Treasury Secretary Janet Yellen reaffirmed to Congress that the US could default on its debt as early as Jun 1.  “With additional information now available, I am writing to note that we still estimate that Treasury will likely no longer be able to satisfy all of the government’s obligations if Congress has not acted to raise or suspend the debt limit by early June, and potentially as early as June 1,” she wrote.  The guidance came as the White House & congressional leaders prepared to meet tomorrow to continue negotiations over potential spending cuts in exchange for House passage of a debt ceiling hike.  The Dem-majority Senate is expected to back whatever the White House negotiates with the GOP-controlled House.  In recent days, conflicting reports have emerged about whether negotiators are making progress.  Pres Biden sounded optimistic this past weekend about reaching a deal with Reps to raise or suspend the debt limit in time to avoid economic fallout from even a potential US debt default.  “I really think there’s a desire on their part, as well as ours, to reach an agreement, and I think we’ll be able to do it,” Biden told reporters in Delaware.  He added, “I remain optimistic because I’m a congenital optimist.”  But that optimism wasn't matched on the other side of the table.  “I still think we’re far apart,” McCarthy said outside the Capitol.  “It doesn’t seem to me yet that they want a deal.”  As she has in prior letters to Congress, the Treasury secretary underscored the urgency of the situation.  “Waiting until the last minute to suspend or increase the debt limit can cause serious harm to business and consumer confidence, raise short-term borrowing costs for taxpayers, and negatively impact the credit rating of the United States,” Yellen wrote.  “In fact, we have already seen Treasury’s borrowing costs increase substantially for securities maturing in early June,”  The new letter also came just days after guidance from the Congressional Budget Office that said tax revenues & emergency measures after Jun 15 “will probably allow the government to continue financing operations through at least the end of July.”  “If the debt limit remains unchanged, there is significant risk that at some point in the first two weeks of June, the government will no longer be able to pay all of its obligations,” said the CBO report.

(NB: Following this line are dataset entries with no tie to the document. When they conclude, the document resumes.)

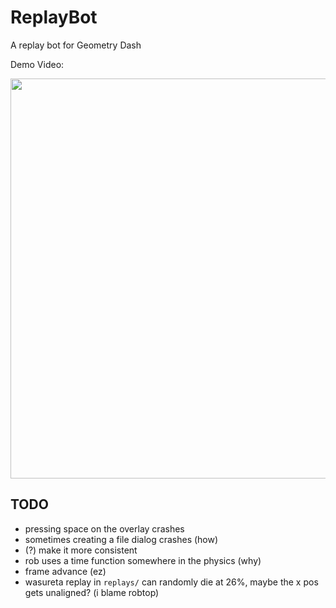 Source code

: # ReplayBot

A replay bot for Geometry Dash

Demo Video:

<a href="https://youtu.be/3fcRO_AswyU" target="_blank"><img src="https://i.ytimg.com/vi/3fcRO_AswyU/maxresdefault.jpg" width="640" height="auto" /></a>

## TODO
- pressing space on the overlay crashes
- sometimes creating a file dialog crashes (how)
- (?) make it more consistent
- rob uses a time function somewhere in the physics (why)
- frame advance (ez)
- wasureta replay in `replays/` can randomly die at 26%, maybe the x pos gets unaligned? (i blame robtop)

Treasury Secretary Yellen reaffirms U.S. could run out of money to pay bills by early June

Americans picked up their spending at retail stores in Apr as inflation showed welcome signs of slowing down.  Retail sales, a measure of how much consumers spent on a number of everyday goods, including cars, food & gasoline, rose 0.4% in Apr, the Commerce Dept reported.  It marks the first increase in 2 months, although it is below the 0.8% increase projected.  Excluding the more volatile measurements of gasoline & autos, sales climbed 0.6% last month.  The figures are not adjusted for inflation.  Consumers spent less on big-ticket items like cars, electronics, appliances, furniture & clothing & more at bars & restaurants.  Gas sales slid 0.8% in Apr, even as the cost of fuel spiked.   "Americans spent at an overall steady-as-she-goes pace in April, with the mix continuing to fall away from items such as electronics and furniture to spending at bars and restaurants," said Robert Frick, corp economist with Navy Federal Credit Union.  "These trends make sense because of the spending binge on goods during the COVID-19 years had to slow sometime, while we’re still playing catch-up on socializing with family and friends."  Despite the rebound in spending last month, sales rose in just 7 of 13 retail categories last month, including motor vehicles & parts dealers, garden & home improvement stores, health & personal care stores & general merchandise stores.  A solid job market & big wage increases have helped to buoy consumer spending.  However, consumers are still spending more frugally as inflation remains abnormally high & rising interest rates begin to take a toll on borrowing costs.

Retail sales rise in April for first time in 2 months

Janet has put out numerous warnings about the debt ceiling crisis, but Biden can't be bothered.  That attitude is scary for the stock market.  HD's report is adding to the recession fears everybody is worrying about.  Meanwhile retail sales (2/3 of the economy) are sluggish.